Minmax function alongside min and max

steven.daprano · December 14, 2019, 10:29pm

In the general case of some arbitrary values without total ordering, I
would agree, but NANs are somewhat special.

The 2008 revision to IEEE-754 specifies that min and max should ignore
NANs:

min(NAN, x) = min(x, NAN) = x

and similarly for max. Only in the case that both arguments are NANs
should a NAN be returned.

One might also argue for min/max functions that propogate NANs,
returning NAN if any of the arguments are NAN.

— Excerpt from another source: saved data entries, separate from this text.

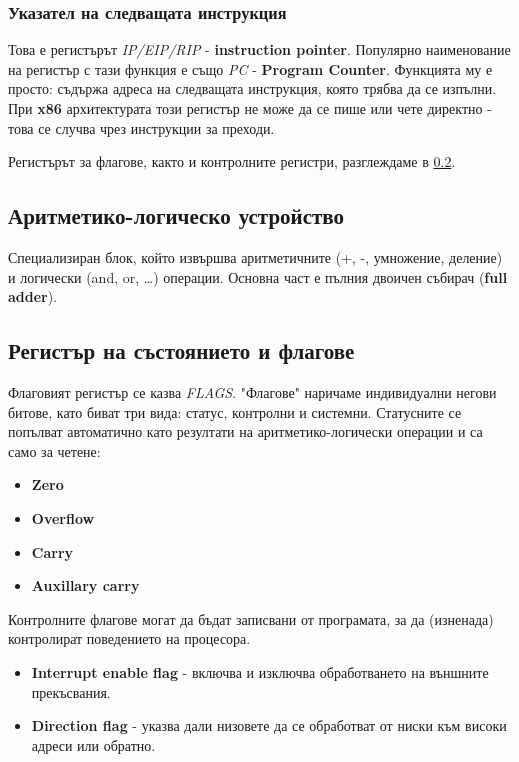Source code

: \documentclass[fleqn,12pt]{article}
\begin{document}
\subsubsection{Указател на следващата инструкция}
Това е регистърът \textit{IP/EIP/RIP} - \textbf{instruction pointer}. Популярно наименование на регистър с тази функция е също 
\textit{PC} - \textbf{Program Counter}. Функцията му е просто: съдържа адреса на следващата инструкция, която трябва да се изпълни.
При \textbf{x86} архитектурата този регистър не може да се пише или чете директно - това се случва чрез инструкции за преходи.

Регистърът за флагове, както и контролните регистри, разглеждаме в \ref{section:flags}.

\subsection{Аритметико-логическо устройство}
Специализиран блок, който извършва аритметичните (+, -, умножение, деление) и логически (and, or, \dots) операции. Основна част е пълния двоичен събирач (\textbf{full adder}).

\subsection{Регистър на състоянието и флагове}
\label{section:flags}
Флаговият регистър се казва \textit{FLAGS}. "Флагове" наричаме индивидуални негови битове, като биват три вида: статус, контролни и системни.
Статусните се попълват автоматично като резултати на аритметико-логически операции и са само за четене:
\begin{itemize}
    \item \textbf{Zero}
    \item \textbf{Overflow}
    \item \textbf{Carry}
    \item \textbf{Auxillary carry}
\end{itemize}

Контролните флагове могат да бъдат записвани от програмата, за да (изненада) контролират поведението на процесора.
\begin{itemize}
    \item \textbf{Interrupt enable flag} - включва и изключва обработването на външните прекъсвания.
    \item \textbf{Direction flag} - указва дали низовете да се обработват от ниски към високи адреси или обратно.
\end{itemize}
\end{document}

Python’s status quo, where the result depends on which argument is a
NAN, matches neither of these behaviours, and is surely not desired by
anyone.

I think that it is easy to fix: just skip over any leading NANs, then
proceed as normal from that point on. In pseudo-code:

def minNum(values):
    while values[0] is a NAN:
        del values[0]
    if not values:
        return NAN
    return min(values)

Making it efficient and robust is left as an exercise for the
reader

mdickinson · December 14, 2019, 10:48pm

IEEE 754 isn’t super helpful here. In the current version (the 2019 text), it doesn’t define anything called either min or max. It defines minimum and maximum, which propagate NaNs, and minimumNumber and maximumNumber, which treat NaNs like missing data. There’s nothing in IEEE 754 which provides guidance on which of those operations Python’s min and max should map to.

Independent of that, I don’t think it’s worth complicating the currently completely generic min and max (or sorted, or list.sort, which suffer from exactly the same issues) implementations with NaN-awareness, and I’m not even sure it’s possible to reliably check for NaNs across the variety of types that might present them (NumPy floats, decimal.Decimal, Python floats, gmpy2 NaNs, etc.).

Possibly we need a documentation update pointing out that min, max, sorted and list.sort only make sense in the presence of a total ordering, and that results are undefined otherwise.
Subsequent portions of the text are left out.